[Exercise details]: Below are the records; count the lines in which "file" occurs and report only that number.

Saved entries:
____

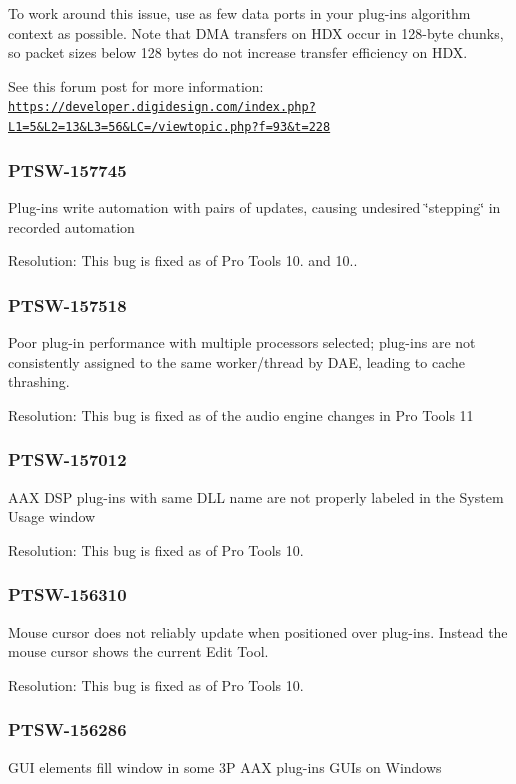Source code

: To work around this issue, use as few data ports in your plug-\/in\textquotesingle{}s algorithm context as possible. Note that D\+M\+A transfers on H\+D\+X occur in 128-\/byte chunks, so packet sizes below 128 bytes do not increase transfer efficiency on H\+D\+X.

See this forum post for more information\+: \href{https://developer.digidesign.com/index.php?L1=5&L2=13&L3=56&LC=/viewtopic.php?f=93&t=228}{\tt https\+://developer.\+digidesign.\+com/index.\+php?\+L1=5\&\+L2=13\&\+L3=56\&\+L\+C=/viewtopic.\+php?f=93\&t=228}\hypertarget{a00374_PTSW-157745}{}\subsubsection{P\+T\+S\+W-\/157745}\label{a00374_PTSW-157745}
Plug-\/ins write automation with pairs of updates, causing undesired \char`\"{}stepping\char`\"{} in recorded automation

Resolution\+: This bug is fixed as of Pro Tools 10. and 10..\hypertarget{a00374_PTSW-157518}{}\subsubsection{P\+T\+S\+W-\/157518}\label{a00374_PTSW-157518}
Poor plug-\/in performance with multiple processors selected; plug-\/ins are not consistently assigned to the same worker/thread by D\+A\+E, leading to cache thrashing.

Resolution\+: This bug is fixed as of the audio engine changes in Pro Tools 11\hypertarget{a00374_PTSW-157012}{}\subsubsection{P\+T\+S\+W-\/157012}\label{a00374_PTSW-157012}
A\+A\+X D\+S\+P plug-\/ins with same D\+L\+L name are not properly labeled in the System Usage window

Resolution\+: This bug is fixed as of Pro Tools 10.\hypertarget{a00374_PTSW-156310}{}\subsubsection{P\+T\+S\+W-\/156310}\label{a00374_PTSW-156310}
Mouse cursor does not reliably update when positioned over plug-\/ins. Instead the mouse cursor shows the current Edit Tool.

Resolution\+: This bug is fixed as of Pro Tools 10.\hypertarget{a00374_PTSW-156286}{}\subsubsection{P\+T\+S\+W-\/156286}\label{a00374_PTSW-156286}
G\+U\+I elements fill window in some 3\+P A\+A\+X plug-\/ins G\+U\+Is on Windows

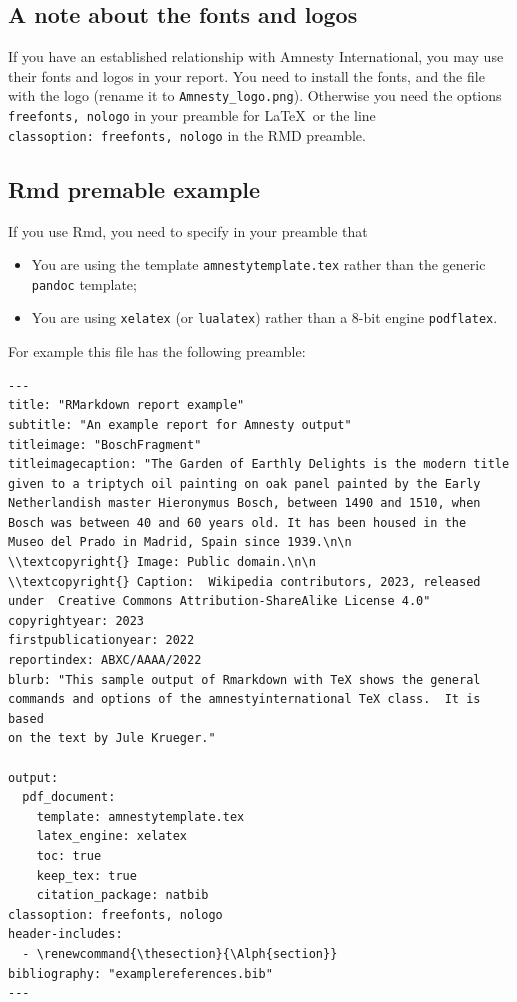 \documentclass[
  freefonts, nologo]{amnestyreport}
\renewcommand{\thesection}{\Alph{section}}
\begin{document}
\subsection*{A note about the fonts and
logos}\label{a-note-about-the-fonts-and-logos}

If you have an established relationship with Amnesty International, you
may use their fonts and logos in your report. You need to install the
fonts, and the file with the logo (rename it to
\texttt{Amnesty\_logo.png}). Otherwise you need the options
\texttt{freefonts,\ nologo} in your preamble for \LaTeX~or the line
\texttt{classoption:\ freefonts,\ nologo} in the RMD preamble.

\subsection*{Rmd premable example}\label{rmd-premable-example}

If you use Rmd, you need to specify in your preamble that

\begin{itemize}
\tightlist
\item
  You are using the template \texttt{amnestytemplate.tex} rather than
  the generic \texttt{pandoc} template;
\item
  You are using \texttt{xelatex} (or \texttt{lualatex}) rather than a
  8-bit engine \texttt{podflatex}.
\end{itemize}

For example this file has the following preamble:

\begin{verbatim}
---
title: "RMarkdown report example"
subtitle: "An example report for Amnesty output"
titleimage: "BoschFragment"
titleimagecaption: "The Garden of Earthly Delights is the modern title
given to a triptych oil painting on oak panel painted by the Early
Netherlandish master Hieronymus Bosch, between 1490 and 1510, when
Bosch was between 40 and 60 years old. It has been housed in the
Museo del Prado in Madrid, Spain since 1939.\n\n
\\textcopyright{} Image: Public domain.\n\n
\\textcopyright{} Caption:  Wikipedia contributors, 2023, released
under  Creative Commons Attribution-ShareAlike License 4.0"
copyrightyear: 2023
firstpublicationyear: 2022
reportindex: ABXC/AAAA/2022
blurb: "This sample output of Rmarkdown with TeX shows the general
commands and options of the amnestyinternational TeX class.  It is based
on the text by Jule Krueger."

output: 
  pdf_document:
    template: amnestytemplate.tex
    latex_engine: xelatex
    toc: true
    keep_tex: true
    citation_package: natbib
classoption: freefonts, nologo
header-includes:
  - \renewcommand{\thesection}{\Alph{section}}
bibliography: "examplereferences.bib"
---
\end{verbatim}
\end{document}
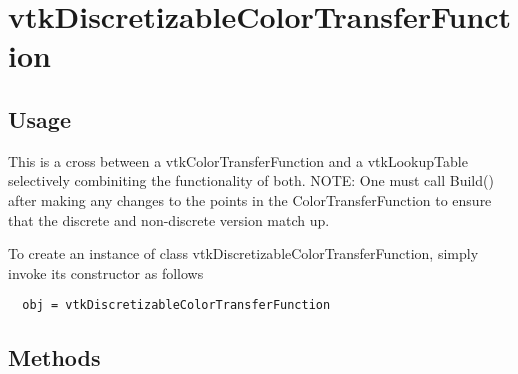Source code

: \section{vtkDiscretizableColorTransferFunction}

\subsection{Usage}

 This is a cross between a vtkColorTransferFunction and a vtkLookupTable
 selectively combiniting the functionality of both.
 NOTE: One must call Build() after making any changes to the points
 in the ColorTransferFunction to ensure that the discrete and non-discrete
 version match up.

To create an instance of class vtkDiscretizableColorTransferFunction, simply
invoke its constructor as follows
\begin{verbatim}
  obj = vtkDiscretizableColorTransferFunction
\end{verbatim}
\subsection{Methods}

____

[Response]: 2